But an oil refinary can make space and accomodate the mass of a large fire suppression system. An aircraft would have to carry suppressants and the deployment system on board. It would be impractical from a carried weight standpoint for an aircraft to carry enough suppressant to extinguish any possible fire from mass fuel release that would occur in the case of a catastrophic structural faillure of the tankage. As a practical matter, commercial aircraft are essentially designed to be as safe and fault-tolerant as they can be made with the state of the art, save for manufacturing defects and inherent risks with energetic systems such as batteries and fuel, and the systems that support them (air traffic control, ground fire safety, automated radar track, landing and approach systems) are highly complex systems that have evolved through many millions of person-years of effort and experience.
The additives for this are a class of substances called surficants, and are designed to reduce the voliatility of the fuel. Unfortunately, by the same token they make the fuel more difficult to ignite the fuel in the engines and often cause problems with contaminating and clogging vales, lines, and filters.
Stranger
Any time you think of a safety measure that might save lives, and you notice it hasn’t been implemented in commercial aviation, there’s a good chance it’s because it wouldn’t save enough lives to justify the cost.

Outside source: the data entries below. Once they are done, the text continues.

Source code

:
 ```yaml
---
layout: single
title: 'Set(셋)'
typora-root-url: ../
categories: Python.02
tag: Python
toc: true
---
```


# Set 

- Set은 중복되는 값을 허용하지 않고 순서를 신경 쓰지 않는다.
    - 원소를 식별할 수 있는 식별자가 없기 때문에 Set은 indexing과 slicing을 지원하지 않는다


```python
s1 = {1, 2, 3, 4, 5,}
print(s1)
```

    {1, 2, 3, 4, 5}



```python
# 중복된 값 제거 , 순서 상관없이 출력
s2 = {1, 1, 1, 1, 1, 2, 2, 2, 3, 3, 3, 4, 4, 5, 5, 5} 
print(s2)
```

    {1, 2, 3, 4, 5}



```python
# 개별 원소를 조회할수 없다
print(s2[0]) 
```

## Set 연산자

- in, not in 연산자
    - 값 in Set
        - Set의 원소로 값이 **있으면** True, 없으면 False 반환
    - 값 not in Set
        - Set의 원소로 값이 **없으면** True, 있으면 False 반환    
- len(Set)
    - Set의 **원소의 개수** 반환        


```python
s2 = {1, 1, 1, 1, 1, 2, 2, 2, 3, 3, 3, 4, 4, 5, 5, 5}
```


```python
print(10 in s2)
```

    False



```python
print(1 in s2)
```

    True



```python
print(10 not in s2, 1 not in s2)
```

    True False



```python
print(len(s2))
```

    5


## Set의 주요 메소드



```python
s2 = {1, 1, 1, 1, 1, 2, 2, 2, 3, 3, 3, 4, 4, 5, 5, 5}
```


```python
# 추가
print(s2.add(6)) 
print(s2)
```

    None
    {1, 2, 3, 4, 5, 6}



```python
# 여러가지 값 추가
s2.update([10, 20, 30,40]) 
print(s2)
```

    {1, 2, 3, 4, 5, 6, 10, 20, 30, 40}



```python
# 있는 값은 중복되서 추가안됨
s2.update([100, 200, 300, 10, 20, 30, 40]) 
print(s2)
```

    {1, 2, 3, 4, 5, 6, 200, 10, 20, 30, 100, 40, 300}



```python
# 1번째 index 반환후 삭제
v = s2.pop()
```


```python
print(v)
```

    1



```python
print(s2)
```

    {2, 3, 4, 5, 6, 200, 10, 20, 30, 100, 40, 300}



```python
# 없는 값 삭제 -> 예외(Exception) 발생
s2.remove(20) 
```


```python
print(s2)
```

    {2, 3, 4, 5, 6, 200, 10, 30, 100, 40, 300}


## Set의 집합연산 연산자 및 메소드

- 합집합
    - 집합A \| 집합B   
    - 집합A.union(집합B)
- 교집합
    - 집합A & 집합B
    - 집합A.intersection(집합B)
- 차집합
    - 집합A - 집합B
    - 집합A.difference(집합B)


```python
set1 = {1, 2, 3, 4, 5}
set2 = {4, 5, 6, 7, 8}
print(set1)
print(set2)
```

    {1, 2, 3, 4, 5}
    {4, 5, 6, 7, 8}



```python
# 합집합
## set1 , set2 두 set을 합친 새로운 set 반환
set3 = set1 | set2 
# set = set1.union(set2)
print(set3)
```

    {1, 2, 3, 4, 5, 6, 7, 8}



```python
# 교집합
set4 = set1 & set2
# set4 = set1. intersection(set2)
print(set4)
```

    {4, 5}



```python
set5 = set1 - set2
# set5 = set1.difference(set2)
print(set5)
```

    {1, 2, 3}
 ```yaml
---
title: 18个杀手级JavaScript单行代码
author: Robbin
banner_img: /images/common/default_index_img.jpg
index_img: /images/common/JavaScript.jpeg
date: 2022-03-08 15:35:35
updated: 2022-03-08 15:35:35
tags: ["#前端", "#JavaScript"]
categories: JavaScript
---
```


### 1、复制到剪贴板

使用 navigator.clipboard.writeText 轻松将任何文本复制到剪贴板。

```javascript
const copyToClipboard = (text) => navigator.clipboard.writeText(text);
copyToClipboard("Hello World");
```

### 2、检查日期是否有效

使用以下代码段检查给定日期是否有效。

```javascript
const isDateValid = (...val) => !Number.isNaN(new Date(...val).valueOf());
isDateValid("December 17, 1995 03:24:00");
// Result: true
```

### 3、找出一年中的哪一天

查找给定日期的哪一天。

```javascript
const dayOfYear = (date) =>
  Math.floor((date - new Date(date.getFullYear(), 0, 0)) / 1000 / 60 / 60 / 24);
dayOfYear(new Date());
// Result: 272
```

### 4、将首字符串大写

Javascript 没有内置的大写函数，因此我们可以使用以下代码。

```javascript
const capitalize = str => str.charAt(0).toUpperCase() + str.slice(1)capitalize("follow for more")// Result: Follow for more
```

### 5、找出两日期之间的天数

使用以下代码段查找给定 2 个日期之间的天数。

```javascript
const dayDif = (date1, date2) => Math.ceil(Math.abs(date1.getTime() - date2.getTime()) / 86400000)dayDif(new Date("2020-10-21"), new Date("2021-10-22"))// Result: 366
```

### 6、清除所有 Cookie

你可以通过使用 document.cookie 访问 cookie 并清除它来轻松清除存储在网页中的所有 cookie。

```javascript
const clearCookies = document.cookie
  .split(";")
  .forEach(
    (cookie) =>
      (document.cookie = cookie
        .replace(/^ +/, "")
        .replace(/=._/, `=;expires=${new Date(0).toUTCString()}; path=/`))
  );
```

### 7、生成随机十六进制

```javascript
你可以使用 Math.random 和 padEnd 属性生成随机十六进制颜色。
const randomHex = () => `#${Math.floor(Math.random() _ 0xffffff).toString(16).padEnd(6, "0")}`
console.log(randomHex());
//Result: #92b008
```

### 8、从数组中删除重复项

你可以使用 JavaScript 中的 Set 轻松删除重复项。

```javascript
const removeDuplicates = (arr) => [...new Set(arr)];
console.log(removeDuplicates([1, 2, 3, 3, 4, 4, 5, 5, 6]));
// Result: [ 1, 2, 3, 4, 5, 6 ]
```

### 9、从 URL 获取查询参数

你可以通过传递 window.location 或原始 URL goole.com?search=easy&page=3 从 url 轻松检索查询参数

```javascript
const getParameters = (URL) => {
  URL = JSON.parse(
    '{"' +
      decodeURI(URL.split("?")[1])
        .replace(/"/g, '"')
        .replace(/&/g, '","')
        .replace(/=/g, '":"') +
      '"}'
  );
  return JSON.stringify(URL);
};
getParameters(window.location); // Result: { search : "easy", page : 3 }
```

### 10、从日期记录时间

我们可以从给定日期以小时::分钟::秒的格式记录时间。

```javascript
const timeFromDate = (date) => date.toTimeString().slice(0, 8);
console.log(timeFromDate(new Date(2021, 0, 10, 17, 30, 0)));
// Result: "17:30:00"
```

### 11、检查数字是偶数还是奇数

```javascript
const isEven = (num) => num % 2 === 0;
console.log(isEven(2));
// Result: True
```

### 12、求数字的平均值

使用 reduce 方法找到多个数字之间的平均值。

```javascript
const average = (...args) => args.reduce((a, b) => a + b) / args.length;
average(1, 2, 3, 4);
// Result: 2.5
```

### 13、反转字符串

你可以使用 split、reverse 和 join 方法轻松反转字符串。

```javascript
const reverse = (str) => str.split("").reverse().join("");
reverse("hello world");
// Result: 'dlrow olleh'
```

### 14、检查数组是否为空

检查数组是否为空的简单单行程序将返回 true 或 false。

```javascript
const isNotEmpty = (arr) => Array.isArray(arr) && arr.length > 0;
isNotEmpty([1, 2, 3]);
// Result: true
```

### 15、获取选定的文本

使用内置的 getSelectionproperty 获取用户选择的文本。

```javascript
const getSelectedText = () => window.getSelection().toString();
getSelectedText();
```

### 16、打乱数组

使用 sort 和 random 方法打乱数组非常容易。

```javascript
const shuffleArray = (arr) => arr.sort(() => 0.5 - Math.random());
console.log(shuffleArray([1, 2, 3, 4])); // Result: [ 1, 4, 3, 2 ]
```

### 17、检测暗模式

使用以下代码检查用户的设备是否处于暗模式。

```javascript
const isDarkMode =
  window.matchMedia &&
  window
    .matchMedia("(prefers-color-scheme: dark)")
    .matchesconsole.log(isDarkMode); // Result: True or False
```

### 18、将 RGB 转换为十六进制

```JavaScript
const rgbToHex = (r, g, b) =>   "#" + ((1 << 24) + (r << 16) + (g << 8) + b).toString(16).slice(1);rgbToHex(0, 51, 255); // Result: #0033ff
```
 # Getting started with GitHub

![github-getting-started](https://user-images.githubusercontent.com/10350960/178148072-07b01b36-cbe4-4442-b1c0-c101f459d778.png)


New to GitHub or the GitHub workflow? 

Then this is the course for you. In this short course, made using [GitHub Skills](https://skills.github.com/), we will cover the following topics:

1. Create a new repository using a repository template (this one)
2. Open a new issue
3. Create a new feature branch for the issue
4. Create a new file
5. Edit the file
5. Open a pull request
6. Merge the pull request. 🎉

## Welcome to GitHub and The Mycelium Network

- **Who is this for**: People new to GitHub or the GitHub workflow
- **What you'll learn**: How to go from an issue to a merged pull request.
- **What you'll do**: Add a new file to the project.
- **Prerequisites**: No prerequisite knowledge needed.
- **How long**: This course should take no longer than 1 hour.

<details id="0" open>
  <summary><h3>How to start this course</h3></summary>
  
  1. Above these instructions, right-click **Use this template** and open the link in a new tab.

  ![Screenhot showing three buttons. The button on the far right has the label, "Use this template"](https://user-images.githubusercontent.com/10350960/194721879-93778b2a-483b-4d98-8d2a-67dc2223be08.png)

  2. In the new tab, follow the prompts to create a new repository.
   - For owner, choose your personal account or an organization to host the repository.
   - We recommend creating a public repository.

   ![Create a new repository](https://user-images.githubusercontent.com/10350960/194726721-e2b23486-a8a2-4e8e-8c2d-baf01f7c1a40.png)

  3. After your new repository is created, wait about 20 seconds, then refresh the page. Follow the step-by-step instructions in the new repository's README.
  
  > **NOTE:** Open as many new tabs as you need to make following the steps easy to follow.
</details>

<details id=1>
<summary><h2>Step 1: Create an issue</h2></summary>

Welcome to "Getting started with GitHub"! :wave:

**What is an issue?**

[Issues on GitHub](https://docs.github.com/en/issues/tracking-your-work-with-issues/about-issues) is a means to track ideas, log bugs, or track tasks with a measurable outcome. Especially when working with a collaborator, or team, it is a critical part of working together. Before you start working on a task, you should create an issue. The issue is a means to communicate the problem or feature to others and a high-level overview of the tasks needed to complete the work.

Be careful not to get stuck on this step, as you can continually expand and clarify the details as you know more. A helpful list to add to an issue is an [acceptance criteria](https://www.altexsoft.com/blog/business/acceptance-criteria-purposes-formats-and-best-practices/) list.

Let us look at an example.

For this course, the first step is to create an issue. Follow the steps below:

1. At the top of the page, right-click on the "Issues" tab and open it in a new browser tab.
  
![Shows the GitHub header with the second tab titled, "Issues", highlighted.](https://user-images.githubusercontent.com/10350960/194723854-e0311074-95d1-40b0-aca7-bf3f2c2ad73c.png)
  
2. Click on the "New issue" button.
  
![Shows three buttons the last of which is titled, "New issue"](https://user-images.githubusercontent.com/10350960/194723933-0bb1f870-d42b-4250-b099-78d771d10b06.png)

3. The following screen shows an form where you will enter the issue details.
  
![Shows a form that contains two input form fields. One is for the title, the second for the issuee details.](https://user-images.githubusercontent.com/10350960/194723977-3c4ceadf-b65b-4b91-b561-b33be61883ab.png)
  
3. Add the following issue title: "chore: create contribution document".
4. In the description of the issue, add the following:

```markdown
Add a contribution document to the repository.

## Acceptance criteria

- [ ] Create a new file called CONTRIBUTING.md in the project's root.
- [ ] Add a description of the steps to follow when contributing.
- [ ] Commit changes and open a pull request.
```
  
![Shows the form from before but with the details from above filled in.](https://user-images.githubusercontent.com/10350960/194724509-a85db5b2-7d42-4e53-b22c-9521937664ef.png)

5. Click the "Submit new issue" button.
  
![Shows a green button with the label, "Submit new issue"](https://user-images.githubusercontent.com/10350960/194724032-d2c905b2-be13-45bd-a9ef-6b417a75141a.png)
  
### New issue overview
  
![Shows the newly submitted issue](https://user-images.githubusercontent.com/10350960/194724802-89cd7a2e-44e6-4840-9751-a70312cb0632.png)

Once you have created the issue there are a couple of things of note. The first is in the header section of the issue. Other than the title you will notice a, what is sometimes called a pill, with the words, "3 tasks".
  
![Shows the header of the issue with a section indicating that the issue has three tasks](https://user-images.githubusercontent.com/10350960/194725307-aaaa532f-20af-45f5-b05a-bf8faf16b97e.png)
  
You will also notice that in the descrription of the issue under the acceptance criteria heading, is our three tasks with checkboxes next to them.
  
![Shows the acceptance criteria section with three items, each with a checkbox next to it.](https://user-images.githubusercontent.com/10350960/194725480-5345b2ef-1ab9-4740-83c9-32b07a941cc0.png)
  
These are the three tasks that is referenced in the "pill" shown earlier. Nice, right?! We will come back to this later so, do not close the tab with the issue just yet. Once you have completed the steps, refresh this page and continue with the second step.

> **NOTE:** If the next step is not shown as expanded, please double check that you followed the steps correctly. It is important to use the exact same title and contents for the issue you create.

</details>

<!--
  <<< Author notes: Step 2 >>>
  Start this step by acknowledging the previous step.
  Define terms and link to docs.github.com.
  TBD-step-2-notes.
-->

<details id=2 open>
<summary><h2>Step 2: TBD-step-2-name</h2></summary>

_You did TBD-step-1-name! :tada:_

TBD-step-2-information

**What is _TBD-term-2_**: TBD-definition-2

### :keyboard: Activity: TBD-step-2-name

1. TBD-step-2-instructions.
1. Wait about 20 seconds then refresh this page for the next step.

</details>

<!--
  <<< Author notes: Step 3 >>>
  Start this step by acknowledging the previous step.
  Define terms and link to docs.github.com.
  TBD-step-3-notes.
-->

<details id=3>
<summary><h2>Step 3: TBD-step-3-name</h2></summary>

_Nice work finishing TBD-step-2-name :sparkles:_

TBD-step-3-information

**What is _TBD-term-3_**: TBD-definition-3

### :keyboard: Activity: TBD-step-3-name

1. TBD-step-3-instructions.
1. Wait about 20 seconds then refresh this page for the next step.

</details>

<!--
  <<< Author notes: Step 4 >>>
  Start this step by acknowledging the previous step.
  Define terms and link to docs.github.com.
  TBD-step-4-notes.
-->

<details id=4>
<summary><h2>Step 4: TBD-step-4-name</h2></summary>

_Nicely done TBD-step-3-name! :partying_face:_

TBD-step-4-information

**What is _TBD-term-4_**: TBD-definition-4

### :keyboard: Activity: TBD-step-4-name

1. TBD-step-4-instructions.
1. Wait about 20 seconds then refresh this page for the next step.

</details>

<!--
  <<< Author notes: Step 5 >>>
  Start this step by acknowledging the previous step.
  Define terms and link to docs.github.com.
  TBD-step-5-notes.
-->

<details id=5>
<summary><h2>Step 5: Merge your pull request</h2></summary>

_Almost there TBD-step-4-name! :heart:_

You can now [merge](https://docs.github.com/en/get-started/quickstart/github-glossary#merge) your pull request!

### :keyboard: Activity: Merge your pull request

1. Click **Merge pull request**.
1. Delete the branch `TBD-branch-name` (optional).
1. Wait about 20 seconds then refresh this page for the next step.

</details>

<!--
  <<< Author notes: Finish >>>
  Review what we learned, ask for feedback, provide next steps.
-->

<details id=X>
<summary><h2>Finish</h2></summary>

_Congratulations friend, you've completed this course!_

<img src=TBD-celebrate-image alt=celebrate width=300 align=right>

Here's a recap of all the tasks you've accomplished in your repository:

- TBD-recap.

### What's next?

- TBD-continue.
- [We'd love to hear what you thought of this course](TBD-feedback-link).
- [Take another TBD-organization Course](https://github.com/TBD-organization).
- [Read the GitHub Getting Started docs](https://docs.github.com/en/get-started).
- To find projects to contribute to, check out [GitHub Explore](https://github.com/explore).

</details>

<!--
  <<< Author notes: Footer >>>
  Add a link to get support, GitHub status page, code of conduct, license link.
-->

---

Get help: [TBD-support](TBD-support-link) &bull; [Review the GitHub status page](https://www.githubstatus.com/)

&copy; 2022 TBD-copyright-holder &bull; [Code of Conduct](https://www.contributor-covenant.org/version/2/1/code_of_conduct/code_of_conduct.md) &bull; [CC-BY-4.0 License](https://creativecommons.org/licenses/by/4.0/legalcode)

Think of how often you hear of a plane overshooting the end of the runway. Once every couple of years? It happens, sure, but it’s awfully rare; Wikipedia lists just 30 incidents.
Now think of how many people die each time this happens. Not many.
Now imagine the cost to develop, test, certify, install, inspect, and maintain drag parachutes on 20,000 commerical aircraft.
The price tag would be in the many billions of dollars.
To save maybe a couple of lives per year.
BTW: Even that low incidence rate of runway overshoots is being addressed at many major airports by installing EMAS - crushable concrete foam blocks that quickly stop airplanes by letting the landing gear sink in.
The oil refinery reference was in reference to complexity of control and number of variables that can go wrong. I agree with impracticality of carrying massive flame suppressant. However there are other methods of flame suppression as I have pointed out in the references. Moreover, if the Natural gas boom continues and airplanes shift to LNG (Liquified Natural Gas) (see press release by Boeing ), the OP’s problem may resolve itself.
There already areLNG powered transport airplanes.
I am an engineer by training and have myself used the above “state of the art” argument and know it is never really true. For example in the Aircraft context, the NOX emissions from a airplane engine is not state of the art. In fact when many of the aeroderivative engines are modified for power production, steam or water injected NOX suppression methods are added.
Also for example when it comes to noise and noise suppression at airports, airplanes can hardly claim that they have “State of the art”.
It all boil downs to what the public is willing to live with ultimately.
When I was an active skydiver I carried my gear on the plane many times with zero problems. There’s nothing dangerous in there and it’s not like somebody can pop the emergency exit door open at cruising speed/altitude to go for a jump.
Of course…I just figured someone may think, “What do you know that we don’t?”
I Googled “avegas”, but failed to find any relevant hits.
“Avgas” produces lots of links - but it has little to do with Jet-A. It stands for “aviation gasoline” and is the fuel used in most aircraft spark-ignition piston engines.